Task directions – The entries are to be repeated exactly, with all pictures omitted.

- Opening Delimiter -

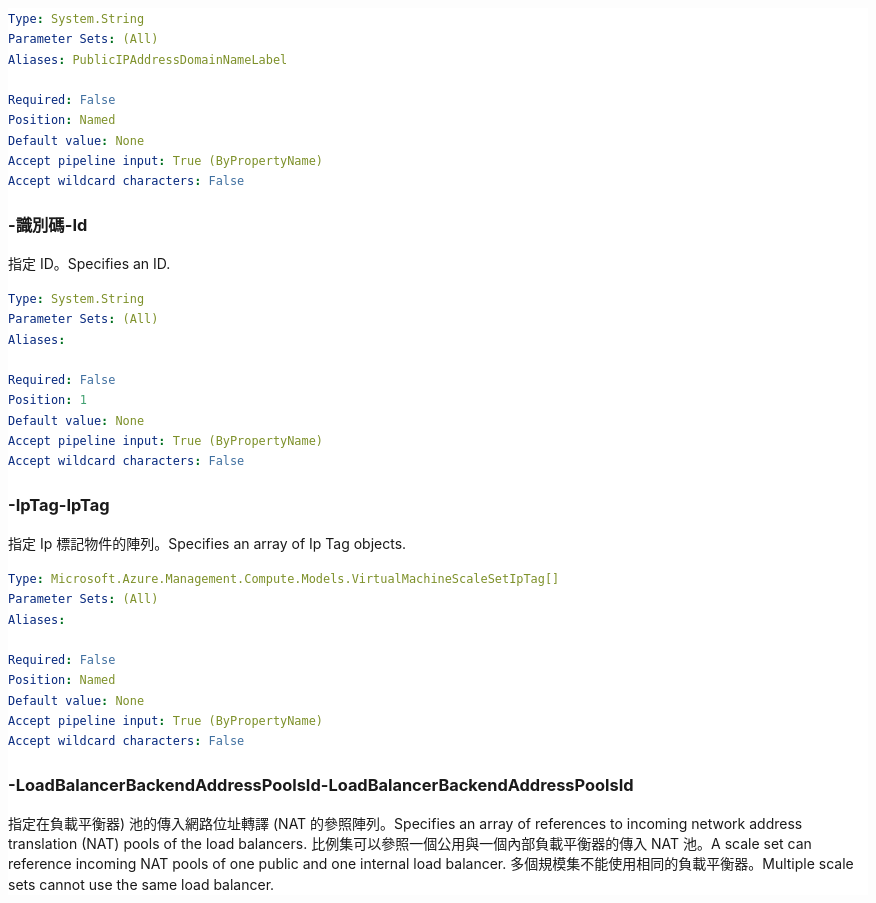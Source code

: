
 ```yaml
Type: System.String
Parameter Sets: (All)
Aliases: PublicIPAddressDomainNameLabel

Required: False
Position: Named
Default value: None
Accept pipeline input: True (ByPropertyName)
Accept wildcard characters: False
```

### <span data-ttu-id="4c31b-129">-識別碼</span><span class="sxs-lookup"><span data-stu-id="4c31b-129">-Id</span></span>
<span data-ttu-id="4c31b-130">指定 ID。</span><span class="sxs-lookup"><span data-stu-id="4c31b-130">Specifies an ID.</span></span>

```yaml
Type: System.String
Parameter Sets: (All)
Aliases:

Required: False
Position: 1
Default value: None
Accept pipeline input: True (ByPropertyName)
Accept wildcard characters: False
```

### <span data-ttu-id="4c31b-131">-IpTag</span><span class="sxs-lookup"><span data-stu-id="4c31b-131">-IpTag</span></span>
<span data-ttu-id="4c31b-132">指定 Ip 標記物件的陣列。</span><span class="sxs-lookup"><span data-stu-id="4c31b-132">Specifies an array of Ip Tag objects.</span></span>

```yaml
Type: Microsoft.Azure.Management.Compute.Models.VirtualMachineScaleSetIpTag[]
Parameter Sets: (All)
Aliases:

Required: False
Position: Named
Default value: None
Accept pipeline input: True (ByPropertyName)
Accept wildcard characters: False
```

### <span data-ttu-id="4c31b-133">-LoadBalancerBackendAddressPoolsId</span><span class="sxs-lookup"><span data-stu-id="4c31b-133">-LoadBalancerBackendAddressPoolsId</span></span>
<span data-ttu-id="4c31b-134">指定在負載平衡器) 池的傳入網路位址轉譯 (NAT 的參照陣列。</span><span class="sxs-lookup"><span data-stu-id="4c31b-134">Specifies an array of references to incoming network address translation (NAT) pools of the load balancers.</span></span>
<span data-ttu-id="4c31b-135">比例集可以參照一個公用與一個內部負載平衡器的傳入 NAT 池。</span><span class="sxs-lookup"><span data-stu-id="4c31b-135">A scale set can reference incoming NAT pools of one public and one internal load balancer.</span></span>
<span data-ttu-id="4c31b-136">多個規模集不能使用相同的負載平衡器。</span><span class="sxs-lookup"><span data-stu-id="4c31b-136">Multiple scale sets cannot use the same load balancer.</span></span>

- Closing Delimiter -

Expected answer –
Source code

:
 ```yaml
Type: System.String
Parameter Sets: (All)
Aliases: PublicIPAddressDomainNameLabel

Required: False
Position: Named
Default value: None
Accept pipeline input: True (ByPropertyName)
Accept wildcard characters: False
```

### <span data-ttu-id="4c31b-129">-識別碼</span><span class="sxs-lookup"><span data-stu-id="4c31b-129">-Id</span></span>
<span data-ttu-id="4c31b-130">指定 ID。</span><span class="sxs-lookup"><span data-stu-id="4c31b-130">Specifies an ID.</span></span>

```yaml
Type: System.String
Parameter Sets: (All)
Aliases:

Required: False
Position: 1
Default value: None
Accept pipeline input: True (ByPropertyName)
Accept wildcard characters: False
```

### <span data-ttu-id="4c31b-131">-IpTag</span><span class="sxs-lookup"><span data-stu-id="4c31b-131">-IpTag</span></span>
<span data-ttu-id="4c31b-132">指定 Ip 標記物件的陣列。</span><span class="sxs-lookup"><span data-stu-id="4c31b-132">Specifies an array of Ip Tag objects.</span></span>

```yaml
Type: Microsoft.Azure.Management.Compute.Models.VirtualMachineScaleSetIpTag[]
Parameter Sets: (All)
Aliases:

Required: False
Position: Named
Default value: None
Accept pipeline input: True (ByPropertyName)
Accept wildcard characters: False
```

### <span data-ttu-id="4c31b-133">-LoadBalancerBackendAddressPoolsId</span><span class="sxs-lookup"><span data-stu-id="4c31b-133">-LoadBalancerBackendAddressPoolsId</span></span>
<span data-ttu-id="4c31b-134">指定在負載平衡器) 池的傳入網路位址轉譯 (NAT 的參照陣列。</span><span class="sxs-lookup"><span data-stu-id="4c31b-134">Specifies an array of references to incoming network address translation (NAT) pools of the load balancers.</span></span>
<span data-ttu-id="4c31b-135">比例集可以參照一個公用與一個內部負載平衡器的傳入 NAT 池。</span><span class="sxs-lookup"><span data-stu-id="4c31b-135">A scale set can reference incoming NAT pools of one public and one internal load balancer.</span></span>
<span data-ttu-id="4c31b-136">多個規模集不能使用相同的負載平衡器。</span><span class="sxs-lookup"><span data-stu-id="4c31b-136">Multiple scale sets cannot use the same load balancer.</span></span>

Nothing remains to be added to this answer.